• **TASK DESCRIPTION**: Exact transcription of the following records is needed, with every picture dropped.

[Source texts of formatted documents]
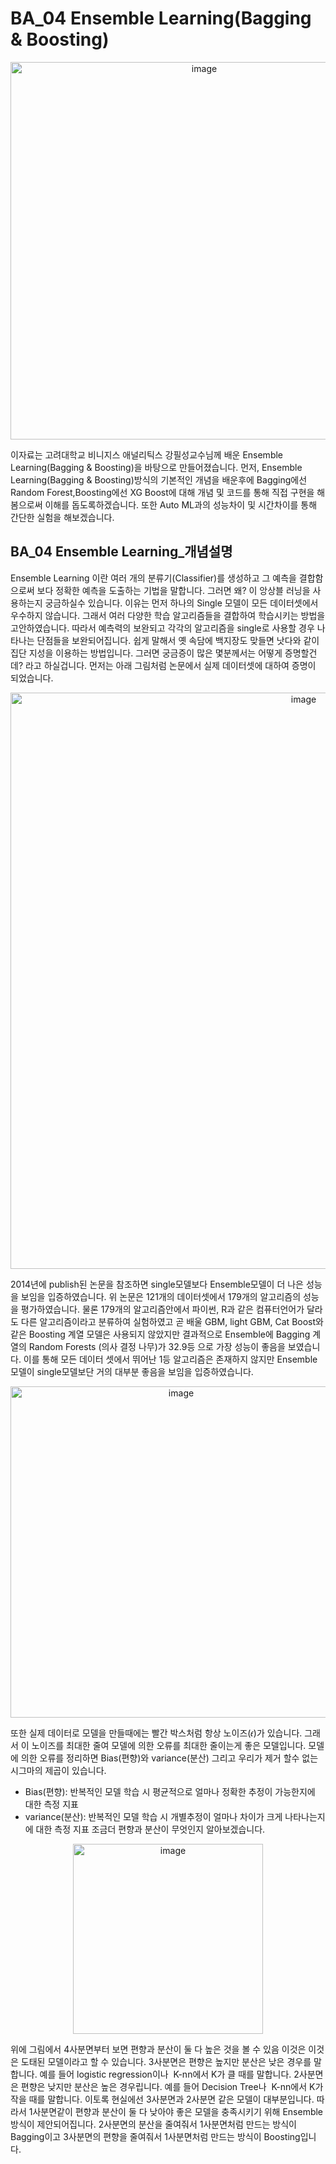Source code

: # BA_04 Ensemble Learning(Bagging & Boosting)

<p align="center"><img width="604" alt="image" src="https://user-images.githubusercontent.com/97882448/204542304-85e7f83d-075c-4d02-b5e8-6e8d77d66987.png">

이자료는 고려대학교 비니지스 애널리틱스 강필성교수님께 배운 Ensemble Learning(Bagging & Boosting)을 바탕으로 만들어졌습니다.
먼저, Ensemble Learning(Bagging & Boosting)방식의 기본적인 개념을 배운후에 Bagging에선 Random Forest,Boosting에선 XG Boost에 대해 개념 및 코드를 통해 직접 구현을 해봄으로써 이해를 돕도록하겠습니다. 또한 Auto ML과의 성능차이 및 시간차이를 통해 간단한 실험을 해보겠습니다.

## BA_04 Ensemble Learning_개념설명
Ensemble Learning 이란 여러 개의 분류기(Classifier)를 생성하고 그 예측을 결합함으로써 보다 정확한 예측을 도출하는 기법을 말합니다. 그러면 왜? 이 앙상블 러닝을 사용하는지 궁금하실수 있습니다.  이유는 먼저 하나의 Single 모델이 모든 데이터셋에서 우수하지 않습니다.  그래서 여러 다양한 학습 알고리즘들을 결합하여 학습시키는 방법을 고안하였습니다. 따라서 예측력의 보완되고  각각의 알고리즘을 single로 사용할 경우 나타나는 단점들을 보완되어집니다. 쉽게 말해서 옛 속담에 백지장도 맞들면 낫다와 같이 집단 지성을 이용하는 방법입니다.
그러면 궁금증이 많은 몇분께서는 어떻게 증명할건데? 라고 하실겁니다. 먼저는 아래 그림처럼 논문에서 실제 데이터셋에 대하여 증명이 되었습니다. 
<p align="center"><img width="922" alt="image" src="https://user-images.githubusercontent.com/97882448/204577328-c787f716-a71c-401b-bef3-87a01268a0e4.png">
  
2014년에 publish된 논문을 참조하면 single모델보다 Ensemble모델이 더 나은 성능을 보임을 입증하였습니다.
위 논문은 121개의 데이터셋에서 179개의 알고리즘의 성능을 평가하였습니다. 물론 179개의 알고리즘안에서 파이썬, R과 같은 컴퓨터언어가 달라도 다른 알고리즘이라고 분류하여 실험하였고 곧 배울 GBM, light GBM, Cat Boost와 같은  Boosting 계열 모델은 사용되지 않았지만 결과적으로 Ensemble에 Bagging 계열의 Random Forests (의사 결정 나무)가 32.9등 으로 가장 성능이 좋음을 보였습니다. 이를 통해 모든 데이터 셋에서 뛰어난 1등 알고리즘은 존재하지 않지만 Ensemble모델이 single모델보단 거의 대부분 좋음을 보임을 입증하였습니다.

<p align="center"><img width="530" alt="image" src="https://user-images.githubusercontent.com/97882448/204579735-7f79453a-749c-4d3f-befd-95639f9c65df.png">
  
또한 실제 데이터로 모델을 만들때에는 빨간 박스처럼 항상 노이즈(𝜖)가 있습니다. 그래서 이 노이즈를 최대한 줄여 모델에 의한 오류를 최대한 줄이는게 좋은 모델입니다. 모델에 의한 오류를 정리하면 Bias(편향)와 variance(분산) 그리고 우리가 제거 할수 없는 시그마의 제곱이 있습니다. 
* Bias(편향): 반복적인 모델 학습 시 평균적으로 얼마나 정확한 추정이 가능한지에 대한 측정 지표
* variance(분산): 반복적인 모델 학습 시 개별추정이 얼마나 차이가 크게 나타나는지에 대한 측정 지표
조금더 편향과 분산이 무엇인지 알아보겠습니다. 
<p align="center"><img width="304" alt="image" src="https://user-images.githubusercontent.com/97882448/204585361-54b5403a-5420-4b75-a565-396f572b7acf.png">

위에 그림에서 4사분면부터 보면 편향과 분산이 둘 다 높은 것을 볼 수 있음 이것은 이것은 도태된 모델이라고 할 수 있습니다.
3사분면은 편향은 높지만 분산은 낮은 경우를 말합니다. 예를 들어 logistic regression이나  K-nn에서 K가 클 때를 말합니다. 2사분면은 편향은 낮지만 분산은 높은 경우립니다. 예를 들어 Decision Tree나  K-nn에서 K가 작을 때를 말합니다. 이토록 현실에선 3사분면과 2사분면 같은 모델이 대부분입니다. 따라서 1사분면같이 편향과 분산이 둘 다 낮아야 좋은 모델을 충족시키기 위해 Ensemble방식이 제안되어집니다. 2사분면의 분산을 줄여줘서 1사분면처럼 만드는 방식이 Bagging이고 3사분면의 편향을 줄여줘서 1사분면처럼 만드는 방식이 Boosting입니다. 
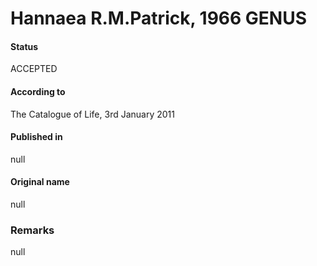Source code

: Hannaea R.M.Patrick, 1966 GENUS
=======

#### Status
ACCEPTED

#### According to
The Catalogue of Life, 3rd January 2011

#### Published in
null

#### Original name
null

### Remarks
null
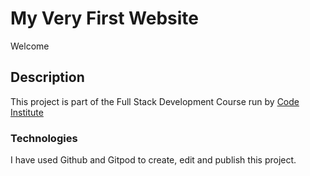 # My Very First Website

Welcome

## Description
This project is part of the Full Stack Development Course run by [Code Institute](https://codeinstitute.net)

### Technologies
I have used Github and Gitpod to create, edit and publish this project.



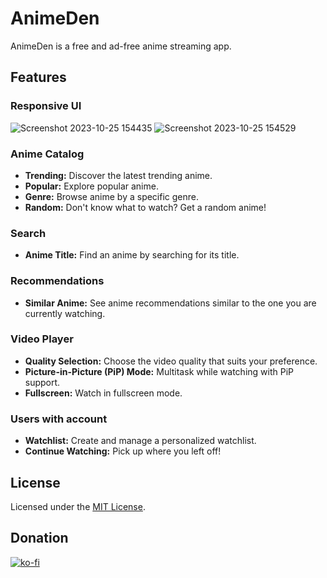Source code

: # AnimeDen

AnimeDen is a free and ad-free anime streaming app.

## Features

### Responsive UI
![Screenshot 2023-10-25 154435](https://github.com/sinnedpenguin/animeden/assets/133164950/ef5fe265-319e-475f-9ff3-bb156e85281c)
![Screenshot 2023-10-25 154529](https://github.com/sinnedpenguin/animeden/assets/133164950/be710a82-f8f4-4c36-b0de-5bef8b53b860)

### Anime Catalog

- **Trending:** Discover the latest trending anime.
- **Popular:** Explore popular anime.
- **Genre:** Browse anime by a specific genre.
- **Random:** Don't know what to watch? Get a random anime!

### Search

- **Anime Title:** Find an anime by searching for its title.

### Recommendations

- **Similar Anime:** See anime recommendations similar to the one you are currently watching.

### Video Player

- **Quality Selection:** Choose the video quality that suits your preference.
- **Picture-in-Picture (PiP) Mode:** Multitask while watching with PiP support.
- **Fullscreen:** Watch in fullscreen mode.

### Users with account

- **Watchlist:** Create and manage a personalized watchlist.
- **Continue Watching:** Pick up where you left off!

## License

Licensed under the [MIT License](LICENSE).

## Donation
[![ko-fi](https://ko-fi.com/img/githubbutton_sm.svg)](https://ko-fi.com/O4O1QRSMK)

• **ANSWER TO THIS TASK**:
Source code

: # BA_04 Ensemble Learning(Bagging & Boosting)

<p align="center"><img width="604" alt="image" src="https://user-images.githubusercontent.com/97882448/204542304-85e7f83d-075c-4d02-b5e8-6e8d77d66987.png">

이자료는 고려대학교 비니지스 애널리틱스 강필성교수님께 배운 Ensemble Learning(Bagging & Boosting)을 바탕으로 만들어졌습니다.
먼저, Ensemble Learning(Bagging & Boosting)방식의 기본적인 개념을 배운후에 Bagging에선 Random Forest,Boosting에선 XG Boost에 대해 개념 및 코드를 통해 직접 구현을 해봄으로써 이해를 돕도록하겠습니다. 또한 Auto ML과의 성능차이 및 시간차이를 통해 간단한 실험을 해보겠습니다.

## BA_04 Ensemble Learning_개념설명
Ensemble Learning 이란 여러 개의 분류기(Classifier)를 생성하고 그 예측을 결합함으로써 보다 정확한 예측을 도출하는 기법을 말합니다. 그러면 왜? 이 앙상블 러닝을 사용하는지 궁금하실수 있습니다.  이유는 먼저 하나의 Single 모델이 모든 데이터셋에서 우수하지 않습니다.  그래서 여러 다양한 학습 알고리즘들을 결합하여 학습시키는 방법을 고안하였습니다. 따라서 예측력의 보완되고  각각의 알고리즘을 single로 사용할 경우 나타나는 단점들을 보완되어집니다. 쉽게 말해서 옛 속담에 백지장도 맞들면 낫다와 같이 집단 지성을 이용하는 방법입니다.
그러면 궁금증이 많은 몇분께서는 어떻게 증명할건데? 라고 하실겁니다. 먼저는 아래 그림처럼 논문에서 실제 데이터셋에 대하여 증명이 되었습니다. 
<p align="center"><img width="922" alt="image" src="https://user-images.githubusercontent.com/97882448/204577328-c787f716-a71c-401b-bef3-87a01268a0e4.png">
  
2014년에 publish된 논문을 참조하면 single모델보다 Ensemble모델이 더 나은 성능을 보임을 입증하였습니다.
위 논문은 121개의 데이터셋에서 179개의 알고리즘의 성능을 평가하였습니다. 물론 179개의 알고리즘안에서 파이썬, R과 같은 컴퓨터언어가 달라도 다른 알고리즘이라고 분류하여 실험하였고 곧 배울 GBM, light GBM, Cat Boost와 같은  Boosting 계열 모델은 사용되지 않았지만 결과적으로 Ensemble에 Bagging 계열의 Random Forests (의사 결정 나무)가 32.9등 으로 가장 성능이 좋음을 보였습니다. 이를 통해 모든 데이터 셋에서 뛰어난 1등 알고리즘은 존재하지 않지만 Ensemble모델이 single모델보단 거의 대부분 좋음을 보임을 입증하였습니다.

<p align="center"><img width="530" alt="image" src="https://user-images.githubusercontent.com/97882448/204579735-7f79453a-749c-4d3f-befd-95639f9c65df.png">
  
또한 실제 데이터로 모델을 만들때에는 빨간 박스처럼 항상 노이즈(𝜖)가 있습니다. 그래서 이 노이즈를 최대한 줄여 모델에 의한 오류를 최대한 줄이는게 좋은 모델입니다. 모델에 의한 오류를 정리하면 Bias(편향)와 variance(분산) 그리고 우리가 제거 할수 없는 시그마의 제곱이 있습니다. 
* Bias(편향): 반복적인 모델 학습 시 평균적으로 얼마나 정확한 추정이 가능한지에 대한 측정 지표
* variance(분산): 반복적인 모델 학습 시 개별추정이 얼마나 차이가 크게 나타나는지에 대한 측정 지표
조금더 편향과 분산이 무엇인지 알아보겠습니다. 
<p align="center"><img width="304" alt="image" src="https://user-images.githubusercontent.com/97882448/204585361-54b5403a-5420-4b75-a565-396f572b7acf.png">

위에 그림에서 4사분면부터 보면 편향과 분산이 둘 다 높은 것을 볼 수 있음 이것은 이것은 도태된 모델이라고 할 수 있습니다.
3사분면은 편향은 높지만 분산은 낮은 경우를 말합니다. 예를 들어 logistic regression이나  K-nn에서 K가 클 때를 말합니다. 2사분면은 편향은 낮지만 분산은 높은 경우립니다. 예를 들어 Decision Tree나  K-nn에서 K가 작을 때를 말합니다. 이토록 현실에선 3사분면과 2사분면 같은 모델이 대부분입니다. 따라서 1사분면같이 편향과 분산이 둘 다 낮아야 좋은 모델을 충족시키기 위해 Ensemble방식이 제안되어집니다. 2사분면의 분산을 줄여줘서 1사분면처럼 만드는 방식이 Bagging이고 3사분면의 편향을 줄여줘서 1사분면처럼 만드는 방식이 Boosting입니다. 
Source code

: Hannaea R.M.Patrick, 1966 GENUS
=======

#### Status
ACCEPTED

#### According to
The Catalogue of Life, 3rd January 2011

#### Published in
null

#### Original name
null

### Remarks
null
 # My Very First Website

Welcome

## Description
This project is part of the Full Stack Development Course run by [Code Institute](https://codeinstitute.net)

### Technologies
I have used Github and Gitpod to create, edit and publish this project.



Source code

: # AnimeDen

AnimeDen is a free and ad-free anime streaming app.

## Features

### Responsive UI
![Screenshot 2023-10-25 154435](https://github.com/sinnedpenguin/animeden/assets/133164950/ef5fe265-319e-475f-9ff3-bb156e85281c)
![Screenshot 2023-10-25 154529](https://github.com/sinnedpenguin/animeden/assets/133164950/be710a82-f8f4-4c36-b0de-5bef8b53b860)

### Anime Catalog

- **Trending:** Discover the latest trending anime.
- **Popular:** Explore popular anime.
- **Genre:** Browse anime by a specific genre.
- **Random:** Don't know what to watch? Get a random anime!

### Search

- **Anime Title:** Find an anime by searching for its title.

### Recommendations

- **Similar Anime:** See anime recommendations similar to the one you are currently watching.

### Video Player

- **Quality Selection:** Choose the video quality that suits your preference.
- **Picture-in-Picture (PiP) Mode:** Multitask while watching with PiP support.
- **Fullscreen:** Watch in fullscreen mode.

### Users with account

- **Watchlist:** Create and manage a personalized watchlist.
- **Continue Watching:** Pick up where you left off!

## License

Licensed under the [MIT License](LICENSE).

## Donation
[![ko-fi](https://ko-fi.com/img/githubbutton_sm.svg)](https://ko-fi.com/O4O1QRSMK)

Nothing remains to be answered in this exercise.